Because past returns cannot guarantee future returns, and future results may differ from the past, I hesitate to believe that investing in Watsco at any price is the best way to handle an investment strategy for the company. I will start to get more interested in adding to my WSO position as the stock nears a 15.0x EV/EBITDA. At that point, another analysis can be done to see if the business fundamentals support purchasing at that time or if it is more prudent to wait for my 14.5x buy range. Having this plan laid out in advance will make the decision easier when the market is likely falling and negative emotions start to take hold of investors.
In order for Watsco to trade at a 14.5x multiple, given its current LTM financials, the stock would have to trade at roughly $312 per share. A 15.0x multiple would represent a share price of $323.
A 14.5x multiple represents a share price of $311.83 based on LTM financials. (Author created chart)
To further examine the current valuation and a potential strong buy price for WSO, I used a reverse DCF analysis. Assuming a full-year 2024 GAAP EPS of $15.14 (based on analyst estimates), a 12.0% discount rate, and a terminal rate of 3%. I have modeled a rather high discount rate, considering WSO pays a dividend. The terminal rate appears reasonable to me, as the secular trends driving HVAC/R industry growth should continue to support growth for WSO for years to come.
Seeking Alpha Growth Estimates Point to EPS Growth Estimates of 9.03% to 11.99% (www.seekingalpha.com)
In my base case scenario, I used Seeking Alpha's forward EPS LTG rate of 9.03%, modeling a reduction in growth in years 7-10. This growth rate is well below the company's past EPS growth rate.
My base case reverse DCF shows that WSO may be overvalued by 22%.
Watsco Reverse DCF Analysis (DCF Inputs by Author. Calculator adapted from www.Brianferoldi.com (used with permission))
In my bull case, I used Seeking Alpha's estimated forward EPS GAAP growth rate of 11.99%. Even this growth rate could be conservative due to the operating leverage that WSO has.

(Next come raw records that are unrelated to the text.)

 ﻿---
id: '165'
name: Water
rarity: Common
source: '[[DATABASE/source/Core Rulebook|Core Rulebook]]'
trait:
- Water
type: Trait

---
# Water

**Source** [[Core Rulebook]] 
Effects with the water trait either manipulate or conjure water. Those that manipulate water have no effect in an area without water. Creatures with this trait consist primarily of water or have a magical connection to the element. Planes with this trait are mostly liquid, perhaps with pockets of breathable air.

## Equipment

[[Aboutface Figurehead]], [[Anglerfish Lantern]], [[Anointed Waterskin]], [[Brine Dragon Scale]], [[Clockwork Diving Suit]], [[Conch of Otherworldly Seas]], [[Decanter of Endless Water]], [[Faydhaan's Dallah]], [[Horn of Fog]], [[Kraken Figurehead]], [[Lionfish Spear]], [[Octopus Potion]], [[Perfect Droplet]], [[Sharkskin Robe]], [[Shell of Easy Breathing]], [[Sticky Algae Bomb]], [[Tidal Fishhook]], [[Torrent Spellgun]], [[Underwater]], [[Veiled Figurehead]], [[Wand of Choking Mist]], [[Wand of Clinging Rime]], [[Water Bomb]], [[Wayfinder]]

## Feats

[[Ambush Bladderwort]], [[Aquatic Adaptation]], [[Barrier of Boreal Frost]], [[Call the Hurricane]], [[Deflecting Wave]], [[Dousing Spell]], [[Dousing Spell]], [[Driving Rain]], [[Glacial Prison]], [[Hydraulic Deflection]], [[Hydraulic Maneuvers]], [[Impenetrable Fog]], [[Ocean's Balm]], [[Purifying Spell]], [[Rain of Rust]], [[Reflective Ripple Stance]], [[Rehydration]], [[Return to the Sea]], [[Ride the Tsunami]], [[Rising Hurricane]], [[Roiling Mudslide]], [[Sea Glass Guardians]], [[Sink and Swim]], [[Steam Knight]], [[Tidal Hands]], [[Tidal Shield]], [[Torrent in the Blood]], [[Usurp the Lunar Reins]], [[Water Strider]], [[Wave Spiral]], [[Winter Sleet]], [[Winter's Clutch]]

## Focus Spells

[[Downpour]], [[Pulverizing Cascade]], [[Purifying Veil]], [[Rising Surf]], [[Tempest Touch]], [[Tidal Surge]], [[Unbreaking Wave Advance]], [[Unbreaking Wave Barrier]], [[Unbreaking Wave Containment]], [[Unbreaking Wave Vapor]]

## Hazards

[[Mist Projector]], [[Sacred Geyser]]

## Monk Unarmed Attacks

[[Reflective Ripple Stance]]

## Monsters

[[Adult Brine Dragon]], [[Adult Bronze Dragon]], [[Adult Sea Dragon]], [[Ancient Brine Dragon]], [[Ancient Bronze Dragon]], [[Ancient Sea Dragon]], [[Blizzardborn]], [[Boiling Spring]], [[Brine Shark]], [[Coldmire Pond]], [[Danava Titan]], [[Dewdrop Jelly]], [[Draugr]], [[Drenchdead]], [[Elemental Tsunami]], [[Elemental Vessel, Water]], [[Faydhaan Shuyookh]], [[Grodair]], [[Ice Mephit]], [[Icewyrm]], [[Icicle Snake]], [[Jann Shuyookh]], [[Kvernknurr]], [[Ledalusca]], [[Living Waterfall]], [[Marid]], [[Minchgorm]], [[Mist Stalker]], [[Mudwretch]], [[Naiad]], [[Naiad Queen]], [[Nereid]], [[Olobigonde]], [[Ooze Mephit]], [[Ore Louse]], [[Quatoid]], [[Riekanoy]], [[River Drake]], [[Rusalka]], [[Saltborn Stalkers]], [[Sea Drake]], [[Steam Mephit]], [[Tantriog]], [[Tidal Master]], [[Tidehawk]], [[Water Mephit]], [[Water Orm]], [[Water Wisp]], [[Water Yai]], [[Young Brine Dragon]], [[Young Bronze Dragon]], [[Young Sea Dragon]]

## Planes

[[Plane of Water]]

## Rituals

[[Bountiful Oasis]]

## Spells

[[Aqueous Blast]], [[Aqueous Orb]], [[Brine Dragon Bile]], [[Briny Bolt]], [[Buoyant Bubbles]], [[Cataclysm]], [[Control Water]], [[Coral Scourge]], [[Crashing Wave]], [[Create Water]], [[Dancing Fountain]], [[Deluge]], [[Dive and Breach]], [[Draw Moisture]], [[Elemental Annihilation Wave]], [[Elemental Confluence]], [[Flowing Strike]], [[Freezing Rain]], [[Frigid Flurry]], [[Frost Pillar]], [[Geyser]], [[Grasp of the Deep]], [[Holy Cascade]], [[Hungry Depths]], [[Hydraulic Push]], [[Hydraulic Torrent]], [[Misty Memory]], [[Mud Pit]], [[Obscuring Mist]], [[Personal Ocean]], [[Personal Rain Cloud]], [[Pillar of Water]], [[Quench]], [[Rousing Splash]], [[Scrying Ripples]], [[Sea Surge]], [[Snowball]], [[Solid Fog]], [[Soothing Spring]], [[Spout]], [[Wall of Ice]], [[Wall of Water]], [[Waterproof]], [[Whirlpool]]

In my Bull case, Watsco is undervalued by nearly 4%, with a fair price of $423.
Risks
The aforementioned operating leverage that WSO holds is a double-edged sword. With accelerating revenue growth due to COVID and inflation, earnings growth has grown even faster. A main risk to shareholders is if sales growth continues to decelerate or even declines due to a cyclical or economic downturn, earnings decline at an even greater rate. Additionally, past shareholder returns are great, but WSO must continue to operate efficiently and capitalize on its acquisitions to deliver great returns going forward. If the playbook it has used in the past is no longer as accretive to its business, then shareholder returns for WSO may be more dependent on buying at low multiples or when there is a dislocation between future potential and the price of the stock.
Conclusion
Watsco remains positioned as the leader in its industry growth in the North American HVAC/R installed base will remain a tailwind that can push growth for Watsco. Its strong balance sheet and scale advantages make accretive acquisitions a viable path to future returns. I believe this to be a company that can continue to grow for many years and deliver great shareholder returns. Now, more than ever, it appears important to be selective when investing in the company.
Based on my Reverse DCF Base case scenario fair value price of $331, and my 14.5x EV/EBITDA price of $311, I would label WSO a very strong buy price around the $321 level. I believe a purchase at these levels provides for a reasonable margin of safety in any macroeconomic environment and the possibility of 15% annualized returns or greater (discount rate + dividend yield).